• BRIEF:
Only the lines holding the string "delete" are needed; copy each of them from the data.

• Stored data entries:
● ● ● ● ● ● ●

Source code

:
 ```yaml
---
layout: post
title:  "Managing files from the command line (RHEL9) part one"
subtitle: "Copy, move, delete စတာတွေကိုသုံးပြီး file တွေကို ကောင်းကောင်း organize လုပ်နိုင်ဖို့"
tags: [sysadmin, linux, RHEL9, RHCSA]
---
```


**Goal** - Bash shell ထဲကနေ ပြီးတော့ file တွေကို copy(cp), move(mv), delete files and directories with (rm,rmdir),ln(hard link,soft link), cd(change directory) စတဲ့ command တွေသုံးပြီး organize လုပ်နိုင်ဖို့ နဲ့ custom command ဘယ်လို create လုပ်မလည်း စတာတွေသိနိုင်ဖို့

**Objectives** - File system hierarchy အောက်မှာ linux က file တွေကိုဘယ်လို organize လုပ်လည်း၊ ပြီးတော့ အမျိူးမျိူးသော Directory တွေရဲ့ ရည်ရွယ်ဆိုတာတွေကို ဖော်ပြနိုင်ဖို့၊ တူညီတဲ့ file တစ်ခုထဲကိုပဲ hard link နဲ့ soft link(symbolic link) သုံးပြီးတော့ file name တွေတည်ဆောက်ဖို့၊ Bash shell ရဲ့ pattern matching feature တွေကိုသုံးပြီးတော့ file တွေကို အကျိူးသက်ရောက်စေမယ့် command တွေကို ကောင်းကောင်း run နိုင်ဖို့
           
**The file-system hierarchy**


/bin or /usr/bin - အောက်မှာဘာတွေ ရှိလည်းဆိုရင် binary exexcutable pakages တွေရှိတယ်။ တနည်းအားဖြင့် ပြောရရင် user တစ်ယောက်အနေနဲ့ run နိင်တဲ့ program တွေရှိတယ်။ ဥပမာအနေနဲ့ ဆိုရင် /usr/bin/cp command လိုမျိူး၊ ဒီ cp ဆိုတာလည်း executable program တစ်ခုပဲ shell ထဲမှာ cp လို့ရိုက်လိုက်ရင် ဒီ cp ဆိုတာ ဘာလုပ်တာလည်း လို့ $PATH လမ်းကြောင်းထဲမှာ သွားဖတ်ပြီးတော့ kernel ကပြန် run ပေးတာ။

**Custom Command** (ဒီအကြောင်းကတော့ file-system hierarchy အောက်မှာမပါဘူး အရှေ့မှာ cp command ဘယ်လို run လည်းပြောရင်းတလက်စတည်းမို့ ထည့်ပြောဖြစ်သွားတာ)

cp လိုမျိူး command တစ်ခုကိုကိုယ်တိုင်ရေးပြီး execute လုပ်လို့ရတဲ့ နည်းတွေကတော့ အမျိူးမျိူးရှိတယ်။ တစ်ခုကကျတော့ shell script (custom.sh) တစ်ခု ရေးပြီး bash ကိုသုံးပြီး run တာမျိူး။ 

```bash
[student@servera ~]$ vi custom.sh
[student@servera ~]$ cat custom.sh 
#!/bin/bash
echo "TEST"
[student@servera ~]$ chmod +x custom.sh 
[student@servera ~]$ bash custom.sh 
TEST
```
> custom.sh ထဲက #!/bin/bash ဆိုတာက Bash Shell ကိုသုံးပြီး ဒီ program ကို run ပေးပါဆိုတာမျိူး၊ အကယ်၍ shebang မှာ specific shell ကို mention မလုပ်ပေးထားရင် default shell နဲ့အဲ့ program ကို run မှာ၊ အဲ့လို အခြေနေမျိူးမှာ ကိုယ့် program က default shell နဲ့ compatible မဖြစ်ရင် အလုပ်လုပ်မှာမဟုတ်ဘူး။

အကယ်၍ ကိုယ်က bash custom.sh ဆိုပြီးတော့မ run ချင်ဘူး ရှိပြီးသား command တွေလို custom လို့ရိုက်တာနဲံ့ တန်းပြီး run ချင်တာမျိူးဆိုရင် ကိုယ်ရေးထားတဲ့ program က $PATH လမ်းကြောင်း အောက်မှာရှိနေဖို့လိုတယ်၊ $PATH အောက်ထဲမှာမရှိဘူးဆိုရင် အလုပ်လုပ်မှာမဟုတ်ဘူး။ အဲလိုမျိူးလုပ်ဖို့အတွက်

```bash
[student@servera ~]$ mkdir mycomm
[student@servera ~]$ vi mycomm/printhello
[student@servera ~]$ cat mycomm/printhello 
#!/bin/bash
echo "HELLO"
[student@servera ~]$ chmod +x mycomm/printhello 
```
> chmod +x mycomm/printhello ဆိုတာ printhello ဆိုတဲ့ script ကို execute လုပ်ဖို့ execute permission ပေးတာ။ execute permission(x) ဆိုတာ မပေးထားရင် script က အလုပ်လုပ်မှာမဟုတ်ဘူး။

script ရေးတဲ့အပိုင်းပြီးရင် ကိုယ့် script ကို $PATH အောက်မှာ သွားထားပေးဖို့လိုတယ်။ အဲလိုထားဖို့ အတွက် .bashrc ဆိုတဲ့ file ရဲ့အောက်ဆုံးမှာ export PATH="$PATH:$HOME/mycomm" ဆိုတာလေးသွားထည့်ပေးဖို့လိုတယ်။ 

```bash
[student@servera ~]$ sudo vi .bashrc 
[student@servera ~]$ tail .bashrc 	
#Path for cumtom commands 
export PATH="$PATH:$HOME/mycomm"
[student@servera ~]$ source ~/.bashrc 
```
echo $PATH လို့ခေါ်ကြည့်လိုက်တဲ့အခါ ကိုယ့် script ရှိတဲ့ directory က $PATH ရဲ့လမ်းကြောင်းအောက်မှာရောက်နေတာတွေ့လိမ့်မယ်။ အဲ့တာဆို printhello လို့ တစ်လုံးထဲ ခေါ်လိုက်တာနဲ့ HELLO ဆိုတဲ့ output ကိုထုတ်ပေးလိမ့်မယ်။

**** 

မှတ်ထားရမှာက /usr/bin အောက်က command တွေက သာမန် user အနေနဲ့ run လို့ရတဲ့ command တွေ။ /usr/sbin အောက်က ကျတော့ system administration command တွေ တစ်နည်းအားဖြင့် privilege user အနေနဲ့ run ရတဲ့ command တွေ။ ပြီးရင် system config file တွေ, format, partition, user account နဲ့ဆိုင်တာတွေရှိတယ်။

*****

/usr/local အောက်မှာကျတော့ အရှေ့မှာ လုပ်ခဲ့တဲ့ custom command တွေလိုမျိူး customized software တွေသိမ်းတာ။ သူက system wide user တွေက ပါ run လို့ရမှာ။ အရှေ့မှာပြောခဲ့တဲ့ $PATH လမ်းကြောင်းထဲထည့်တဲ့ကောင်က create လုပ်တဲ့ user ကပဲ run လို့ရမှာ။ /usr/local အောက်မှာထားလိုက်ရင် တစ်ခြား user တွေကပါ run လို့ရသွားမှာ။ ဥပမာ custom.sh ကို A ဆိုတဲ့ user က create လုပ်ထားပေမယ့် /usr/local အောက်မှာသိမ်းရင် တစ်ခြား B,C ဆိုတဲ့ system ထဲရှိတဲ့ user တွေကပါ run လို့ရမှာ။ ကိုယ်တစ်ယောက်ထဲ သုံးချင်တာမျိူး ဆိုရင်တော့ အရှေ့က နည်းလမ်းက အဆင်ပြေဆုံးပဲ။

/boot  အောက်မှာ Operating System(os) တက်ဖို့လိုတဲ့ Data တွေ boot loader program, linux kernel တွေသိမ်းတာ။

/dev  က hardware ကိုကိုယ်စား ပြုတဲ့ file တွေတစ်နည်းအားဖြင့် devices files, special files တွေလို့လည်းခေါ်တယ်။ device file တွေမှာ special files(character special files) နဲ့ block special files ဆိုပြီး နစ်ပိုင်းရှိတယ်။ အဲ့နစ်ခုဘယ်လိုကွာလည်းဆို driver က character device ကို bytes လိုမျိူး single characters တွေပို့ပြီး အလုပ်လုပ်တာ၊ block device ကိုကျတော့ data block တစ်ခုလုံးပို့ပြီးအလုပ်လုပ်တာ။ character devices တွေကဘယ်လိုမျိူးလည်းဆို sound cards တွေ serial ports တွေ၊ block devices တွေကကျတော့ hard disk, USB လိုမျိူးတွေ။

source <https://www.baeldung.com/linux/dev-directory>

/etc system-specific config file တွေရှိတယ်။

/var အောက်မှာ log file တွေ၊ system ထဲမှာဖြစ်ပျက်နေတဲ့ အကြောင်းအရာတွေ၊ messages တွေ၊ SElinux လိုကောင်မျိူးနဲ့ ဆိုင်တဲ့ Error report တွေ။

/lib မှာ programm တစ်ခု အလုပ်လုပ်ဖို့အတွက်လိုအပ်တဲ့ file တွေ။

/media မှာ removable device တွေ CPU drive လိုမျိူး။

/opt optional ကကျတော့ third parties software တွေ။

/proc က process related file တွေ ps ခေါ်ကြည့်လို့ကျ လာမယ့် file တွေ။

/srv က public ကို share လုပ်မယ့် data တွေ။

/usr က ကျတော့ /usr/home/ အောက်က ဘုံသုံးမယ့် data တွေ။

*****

● ● ● ● ● ● ●

• EXPECTED ANSWER:
subtitle: "Copy, move, delete စတာတွေကိုသုံးပြီး file တွေကို ကောင်းကောင်း organize လုပ်နိုင်ဖို့"
**Goal** - Bash shell ထဲကနေ ပြီးတော့ file တွေကို copy(cp), move(mv), delete files and directories with (rm,rmdir),ln(hard link,soft link), cd(change directory) စတဲ့ command တွေသုံးပြီး organize လုပ်နိုင်ဖို့ နဲ့ custom command ဘယ်လို create လုပ်မလည်း စတာတွေသိနိုင်ဖို့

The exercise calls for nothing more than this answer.